**EXERCISE GOAL:** With the records below as input, work out how many lines include the word "organization". Give only the number.

**DATA RECORDS:**
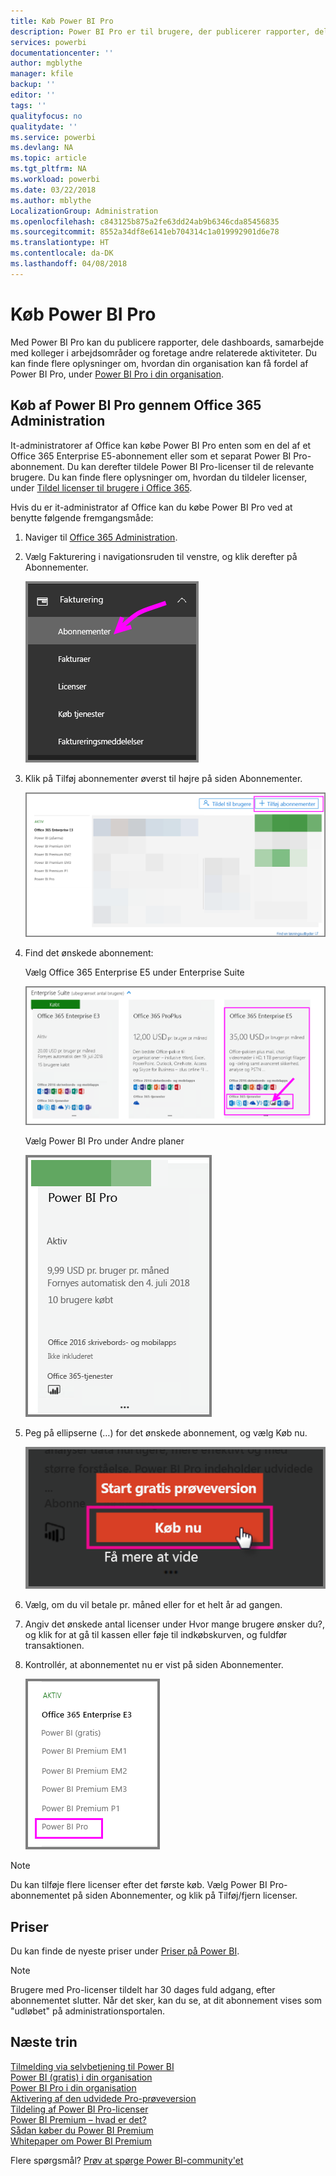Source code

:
 ```yaml
---
title: Køb Power BI Pro
description: Power BI Pro er til brugere, der publicerer rapporter, deler dashboards, samarbejder med kolleger i arbejdsområder og er engageret i andre relaterede aktiviteter.
services: powerbi
documentationcenter: ''
author: mgblythe
manager: kfile
backup: ''
editor: ''
tags: ''
qualityfocus: no
qualitydate: ''
ms.service: powerbi
ms.devlang: NA
ms.topic: article
ms.tgt_pltfrm: NA
ms.workload: powerbi
ms.date: 03/22/2018
ms.author: mblythe
LocalizationGroup: Administration
ms.openlocfilehash: c843125b875a2fe63dd24ab9b6346cda85456835
ms.sourcegitcommit: 8552a34df8e6141eb704314c1a019992901d6e78
ms.translationtype: HT
ms.contentlocale: da-DK
ms.lasthandoff: 04/08/2018
---
```

# <a name="purchasing-power-bi-pro"></a>Køb Power BI Pro

Med Power BI Pro kan du publicere rapporter, dele dashboards, samarbejde med kolleger i arbejdsområder og foretage andre relaterede aktiviteter. Du kan finde flere oplysninger om, hvordan din organisation kan få fordel af Power BI Pro, under [Power BI Pro i din organisation](service-admin-power-bi-pro-in-your-organization.md).

## <a name="purchasing-power-bi-pro-through-office-365-admin-center"></a>Køb af Power BI Pro gennem Office 365 Administration

It-administratorer af Office kan købe Power BI Pro enten som en del af et Office 365 Enterprise E5-abonnement eller som et separat Power BI Pro-abonnement. Du kan derefter tildele Power BI Pro-licenser til de relevante brugere. Du kan finde flere oplysninger om, hvordan du tildeler licenser, under [Tildel licenser til brugere i Office 365](https://support.office.com/en-us/article/assign-licenses-to-users-in-office-365-for-business-997596b5-4173-4627-b915-36abac6786dc?ui=en-US&rs=en-US&ad=US).

Hvis du er it-administrator af Office kan du købe Power BI Pro ved at benytte følgende fremgangsmåde:

1. Naviger til [Office 365 Administration](https://portal.office.com/adminportal/home#/homepage).
2. Vælg Fakturering i navigationsruden til venstre, og klik derefter på Abonnementer.

    ![navigationsrude](media/service-admin-purchasing-power-bi-pro/service-purchasing-power-bi-pro/service-purchasing-power-bi-pro-01.png)

3. Klik på Tilføj abonnementer øverst til højre på siden Abonnementer.

    ![abonnement](media/service-admin-purchasing-power-bi-pro/service-purchasing-power-bi-pro/service-purchasing-power-bi-pro-02.png)

4. Find det ønskede abonnement:

    Vælg Office 365 Enterprise E5 under Enterprise Suite

    ![Office E5-abonnement](media/service-admin-purchasing-power-bi-pro/service-purchasing-power-bi-pro/service-purchasing-power-bi-pro-03.png)

    Vælg Power BI Pro under Andre planer

    ![PBI-abonnement](media/service-admin-purchasing-power-bi-pro/service-purchasing-power-bi-pro/service-purchasing-power-bi-pro-04.png)

5. Peg på ellipserne (…) for det ønskede abonnement, og vælg Køb nu.

    ![Køb nu](media/service-admin-purchasing-power-bi-pro/service-purchasing-power-bi-pro/service-purchasing-power-bi-pro-05.png)

6. Vælg, om du vil betale pr. måned eller for et helt år ad gangen.
7. Angiv det ønskede antal licenser under Hvor mange brugere ønsker du?, og klik for at gå til kassen eller føje til indkøbskurven, og fuldfør transaktionen.
8. Kontrollér, at abonnementet nu er vist på siden Abonnementer.

   ![Erhvervet abonnement](media/service-admin-purchasing-power-bi-pro/service-purchasing-power-bi-pro/service-purchasing-power-bi-pro-06.png)

> [!NOTE]
> Du kan tilføje flere licenser efter det første køb. Vælg Power BI Pro-abonnementet på siden Abonnementer, og klik på Tilføj/fjern licenser.
>

## <a name="pricing"></a>Priser

Du kan finde de nyeste priser under [Priser på Power BI](https://powerbi.microsoft.com/en-us/pricing/).

> [!NOTE]
> Brugere med Pro-licenser tildelt har 30 dages fuld adgang, efter abonnementet slutter. Når det sker, kan du se, at dit abonnement vises som "udløbet" på administrationsportalen.
>

## <a name="next-steps"></a>Næste trin
[Tilmelding via selvbetjening til Power BI](service-admin-signing-up-for-power-bi-with-a-new-office-365-trial.md)
<br/>
[Power BI (gratis) i din organisation](service-admin-service-free-in-your-organization.md)
<br/>
[Power BI Pro i din organisation](service-admin-power-bi-pro-in-your-organization.md)
<br/>
[Aktivering af den udvidede Pro-prøveversion](service-extended-pro-trial.md)
<br/>
[Tildeling af Power BI Pro-licenser](service-admin-assigning-power-bi-pro-licenses.md)
<br/>
[Power BI Premium – hvad er det?](service-admin-premium-manage.md)
<br/>
[Sådan køber du Power BI Premium](service-admin-premium-purchase.md)
<br/>
[Whitepaper om Power BI Premium](https://aka.ms/pbipremiumwhitepaper)

Flere spørgsmål? [Prøv at spørge Power BI-community'et](https://community.powerbi.com/)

**ANSWER TO THIS TASK:** 3